*** Opening of Exercise material ***

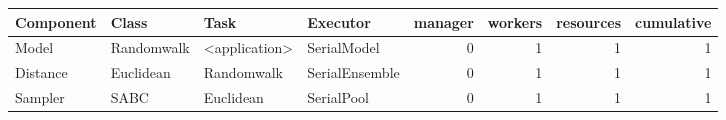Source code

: \begin{tabular}{|l|l|l|l|r|r|r|r|}
\hline
Component & Class & Task & Executor & manager & workers & resources & cumulative\\
\hline
\hline
Model & Randomwalk & \textless{}application\textgreater{} & SerialModel & 0 & 1 & 1 & 1\\
\hline
Distance & Euclidean & Randomwalk & SerialEnsemble & 0 & 1 & 1 & 1\\
\hline
Sampler & SABC & Euclidean & SerialPool & 0 & 1 & 1 & 1\\
\hline
\end{tabular}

*** Close of Exercise material ***

Requirement -
Reproduce the data word for word; no pictures.

Reply to the task -
Source code

: \begin{tabular}{|l|l|l|l|r|r|r|r|}
\hline
Component & Class & Task & Executor & manager & workers & resources & cumulative\\
\hline
\hline
Model & Randomwalk & \textless{}application\textgreater{} & SerialModel & 0 & 1 & 1 & 1\\
\hline
Distance & Euclidean & Randomwalk & SerialEnsemble & 0 & 1 & 1 & 1\\
\hline
Sampler & SABC & Euclidean & SerialPool & 0 & 1 & 1 & 1\\
\hline
\end{tabular}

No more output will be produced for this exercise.